Steen-McIntyre added: “The ms I’d like to submit gives the geologic evidence. It’s pretty clear-cut, and if it weren’t for the fact a lot of anthropology textbooks will have to be rewritten, I don’t think we would have had any problems getting the archaeologists to accept it. As it is, no anthro journal will touch it with a ten foot pole. Right now I don’t even have a copy to send you. The editor’s copy is still in Santa Fe and my working copy disappeared into the office of Science 80 (AAAS) months ago and, despite howls and threats, has yet to be returned.”

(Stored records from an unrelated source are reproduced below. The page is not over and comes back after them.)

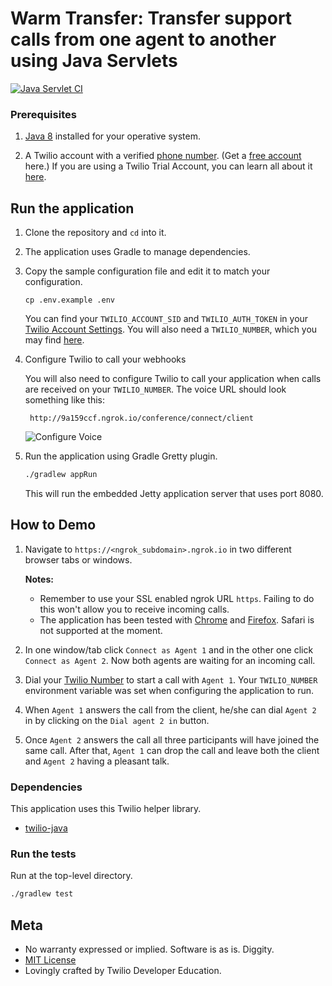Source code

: # Warm Transfer: Transfer support calls from one agent to another using Java Servlets
[![Java Servlet CI](https://github.com/TwilioDevEd/warm-transfer-servlets/actions/workflows/gradle.yml/badge.svg)](https://github.com/TwilioDevEd/warm-transfer-servlets/actions/workflows/gradle.yml)

### Prerequisites

1. [Java 8](http://www.oracle.com/technetwork/java/javase/downloads/jdk8-downloads-2133151.html)
   installed for your operative system.

2. A Twilio account with a verified [phone number](https://www.twilio.com/console/phone-numbers/incoming). (Get a
   [free account](https://www.twilio.com/try-twilio?utm_campaign=tutorials&utm_medium=readme)
   here.) If you are using a Twilio Trial Account, you can learn all about it
   [here](https://www.twilio.com/help/faq/twilio-basics/how-does-twilios-free-trial-work).

## Run the application

1. Clone the repository and `cd` into it.

1. The application uses Gradle to manage dependencies.

1. Copy the sample configuration file and edit it to match your configuration.
   ```
   cp .env.example .env
   ```
   You can find your `TWILIO_ACCOUNT_SID` and `TWILIO_AUTH_TOKEN` in your
   [Twilio Account Settings](https://www.twilio.com/user/account/settings).
   You will also need a `TWILIO_NUMBER`, which you may find [here](https://www.twilio.com/user/account/phone-numbers/incoming).

1. Configure Twilio to call your webhooks

   You will also need to configure Twilio to call your application when calls are received on your
   `TWILIO_NUMBER`. The voice URL should look something like this:

   ```
    http://9a159ccf.ngrok.io/conference/connect/client
   ```

   ![Configure Voice](http://howtodocs.s3.amazonaws.com/twilio-number-config-all-med.gif)

2. Run the application using Gradle Gretty plugin.

   ```bash
   ./gradlew appRun
   ```

   This will run the embedded Jetty application server that uses port 8080.

## How to Demo

1. Navigate to `https://<ngrok_subdomain>.ngrok.io` in two different
   browser tabs or windows.

   **Notes:**
   * Remember to use your SSL enabled ngrok URL `https`.
   Failing to do this won't allow you to receive incoming calls.
   * The application has been tested with [Chrome](https://www.google.com/chrome/)
   and [Firefox](https://firefox.com). Safari is not supported at the moment.

1. In one window/tab click `Connect as Agent 1` and in the other one click
   `Connect as Agent 2`. Now both agents are waiting for an incoming call.

1. Dial your [Twilio Number](https://www.twilio.com/user/account/phone-numbers/incoming)
   to start a call with `Agent 1`. Your `TWILIO_NUMBER`
   environment variable was set when configuring the application to run.

1. When `Agent 1` answers the call from the client, he/she can dial `Agent 2` in
   by clicking on the `Dial agent 2 in` button.

1. Once `Agent 2` answers the call all three participants will have joined the same
   call. After that, `Agent 1` can drop the call and leave both the client and `Agent 2`
   having a pleasant talk.

### Dependencies

This application uses this Twilio helper library.

* [twilio-java](//github.com/twilio/twilio-java)

### Run the tests

Run at the top-level directory.

```bash
./gradlew test
```

## Meta

* No warranty expressed or implied. Software is as is. Diggity.
* [MIT License](http://www.opensource.org/licenses/mit-license.html)
* Lovingly crafted by Twilio Developer Education.
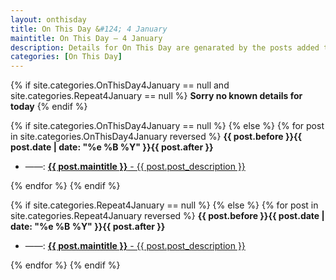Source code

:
 ```yaml
---
layout: onthisday
title: On This Day &#124; 4 January
maintitle: On This Day — 4 January
description: Details for On This Day are genarated by the posts added to the website so the content is subject to changes/updates over time.
categories: [On This Day]
---
```


{% if site.categories.OnThisDay4January == null and site.categories.Repeat4January == null %}
<strong>Sorry no known details for today</strong>
{% endif %}

{% if site.categories.OnThisDay4January == null %}
{% else %}
{% for post in site.categories.OnThisDay4January reversed %}
<strong>{{ post.before }}{{ post.date | date: "%e %B %Y" }}{{ post.after }}</strong>
<ul>
<li> ——: <a href="{{ post.url }}"><strong>{{ post.maintitle }}</strong> - {{ post.post_description }}</a></li>
</ul>
{% endfor %}
{% endif %}

{% if site.categories.Repeat4January == null %}
{% else %}
{% for post in site.categories.Repeat4January reversed %}
<strong>{{ post.before }}{{ post.date | date: "%e %B %Y" }}{{ post.after }}</strong>
<ul>
<li> ——: <a href="{{ post.url }}"><strong>{{ post.maintitle }}</strong> - {{ post.post_description }}</a></li>
</ul>
{% endfor %}
{% endif %}
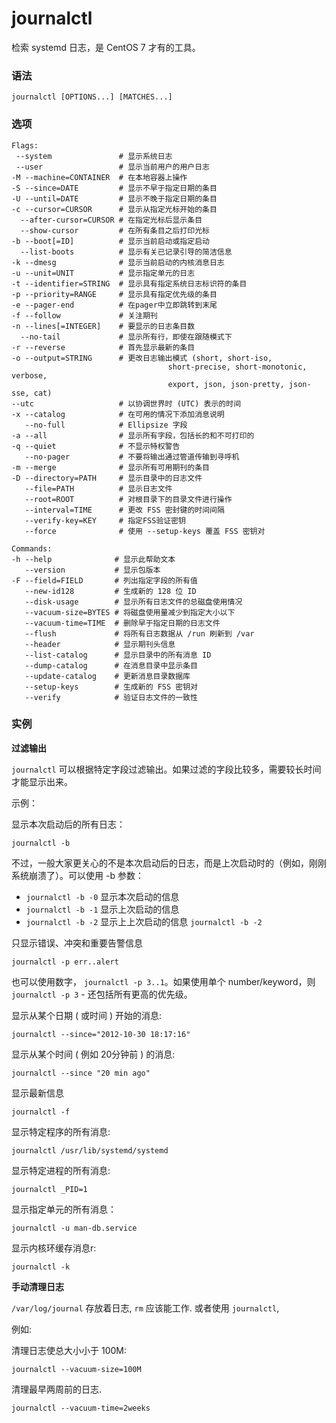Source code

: journalctl
===

检索 systemd 日志，是 CentOS 7 才有的工具。

### 语法

```shell
journalctl [OPTIONS...] [MATCHES...]
```

### 选项

```shell
Flags:
 --system               # 显示系统日志
 --user                 # 显示当前用户的用户日志
-M --machine=CONTAINER  # 在本地容器上操作
-S --since=DATE         # 显示不早于指定日期的条目
-U --until=DATE         # 显示不晚于指定日期的条目
-c --cursor=CURSOR      # 显示从指定光标开始的条目
  --after-cursor=CURSOR # 在指定光标后显示条目
  --show-cursor         # 在所有条目之后打印光标
-b --boot[=ID]          # 显示当前启动或指定启动
  --list-boots          # 显示有关已记录引导的简洁信息
-k --dmesg              # 显示当前启动的内核消息日志
-u --unit=UNIT          # 显示指定单元的日志
-t --identifier=STRING  # 显示具有指定系统日志标识符的条目
-p --priority=RANGE     # 显示具有指定优先级的条目
-e --pager-end          # 在pager中立即跳转到末尾
-f --follow             # 关注期刊
-n --lines[=INTEGER]    # 要显示的日志条目数
  --no-tail             # 显示所有行，即使在跟随模式下
-r --reverse            # 首先显示最新的条目
-o --output=STRING      # 更改日志输出模式 (short, short-iso,
                                   short-precise, short-monotonic, verbose,
                                   export, json, json-pretty, json-sse, cat)
--utc                   # 以协调世界时 (UTC) 表示的时间
-x --catalog            # 在可用的情况下添加消息说明
   --no-full            # Ellipsize 字段
-a --all                # 显示所有字段，包括长的和不可打印的
-q --quiet              # 不显示特权警告
   --no-pager           # 不要将输出通过管道传输到寻呼机
-m --merge              # 显示所有可用期刊的条目
-D --directory=PATH     # 显示目录中的日志文件
   --file=PATH          # 显示日志文件
   --root=ROOT          # 对根目录下的目录文件进行操作
   --interval=TIME      # 更改 FSS 密封键的时间间隔
   --verify-key=KEY     # 指定FSS验证密钥
   --force              # 使用 --setup-keys 覆盖 FSS 密钥对 

Commands:
-h --help              # 显示此帮助文本
   --version           # 显示包版本
-F --field=FIELD       # 列出指定字段的所有值
   --new-id128         # 生成新的 128 位 ID
   --disk-usage        # 显示所有日志文件的总磁盘使用情况
   --vacuum-size=BYTES # 将磁盘使用量减少到指定大小以下
   --vacuum-time=TIME  # 删除早于指定日期的日志文件
   --flush             # 将所有日志数据从 /run 刷新到 /var
   --header            # 显示期刊头信息
   --list-catalog      # 显示目录中的所有消息 ID
   --dump-catalog      # 在消息目录中显示条目
   --update-catalog    # 更新消息目录数据库
   --setup-keys        # 生成新的 FSS 密钥对
   --verify            # 验证日志文件的一致性
```

### 实例

**过滤输出**

`journalctl` 可以根据特定字段过滤输出。如果过滤的字段比较多，需要较长时间才能显示出来。

示例：

显示本次启动后的所有日志：

```shell
journalctl -b
```

不过，一般大家更关心的不是本次启动后的日志，而是上次启动时的（例如，刚刚系统崩溃了）。可以使用 -b 参数：

- `journalctl -b -0` 显示本次启动的信息
- `journalctl -b -1` 显示上次启动的信息
- `journalctl -b -2` 显示上上次启动的信息 `journalctl -b -2`

只显示错误、冲突和重要告警信息

```shell
journalctl -p err..alert
```

也可以使用数字， `journalctl -p 3..1`。如果使用单个 number/keyword，则 `journalctl -p 3` - 还包括所有更高的优先级。

显示从某个日期 ( 或时间 ) 开始的消息:

```shell
journalctl --since="2012-10-30 18:17:16"
```

显示从某个时间 ( 例如 20分钟前 ) 的消息:

```shell
journalctl --since "20 min ago"
```

显示最新信息

```shell
journalctl -f
```

显示特定程序的所有消息:

```shell
journalctl /usr/lib/systemd/systemd
```

显示特定进程的所有消息:

```shell
journalctl _PID=1
```

显示指定单元的所有消息：

```shell
journalctl -u man-db.service
```

显示内核环缓存消息r:

```shell
journalctl -k
```

**手动清理日志**

`/var/log/journal` 存放着日志, `rm` 应该能工作. 或者使用 `journalctl`,

例如:

清理日志使总大小小于 100M:

```shell
journalctl --vacuum-size=100M
```

清理最早两周前的日志.

```shell
journalctl --vacuum-time=2weeks
```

Steve Porter wrote to Steen-McIntyre (February 25, 1980), replying that he would consider the controversial article for publication. But he said he could “well imagine that objective reviews may be a bit difficult to obtain from certain archaeologists.” The usual procedure in scientific publishing is for an article to be submitted to several other scientists for peer review. It is not hard to imagine how an entrenched scientific orthodoxy could manipulate this process to keep unwanted information out of scientific journals. The manner in which reports by Thomas E. Lee about the Sheguiandah site were kept out of standard publications provides a good example of this (Section 5.4.1.2).

Steen-McIntyre wrote to Porter (March 4, 1980): “Often it is next to impossible to get a controversial paper published that even indirectly challenges current archaeological dogma; George Carter is a case in point!” In a letter to Steen-McIntyre, Carter had called the dominant clique of New World archeologists “priests of the High Doctrine” and complained that they bragged among themselves about having blocked him from publishing in the major journals. He compared his treatment to a modern Inquisition. Steen-McIntyre then stated: “I had thought to circumvent these ‘true believers’ by publishing in an obscure symposium volume, but no such luck.”

The competence of Steen-McIntyre’s associates was also called into question. Steen-McIntyre informed Porter: “there’s the old saw that Fryx wasn’t in his right mind when he did the work. Those folks forget that I saw the stratigraphy too, and once you get into a cross-trench, it was relatively simple, thanks to a magnesium-stained bed that traced on the excavation wall like a pencil mark!”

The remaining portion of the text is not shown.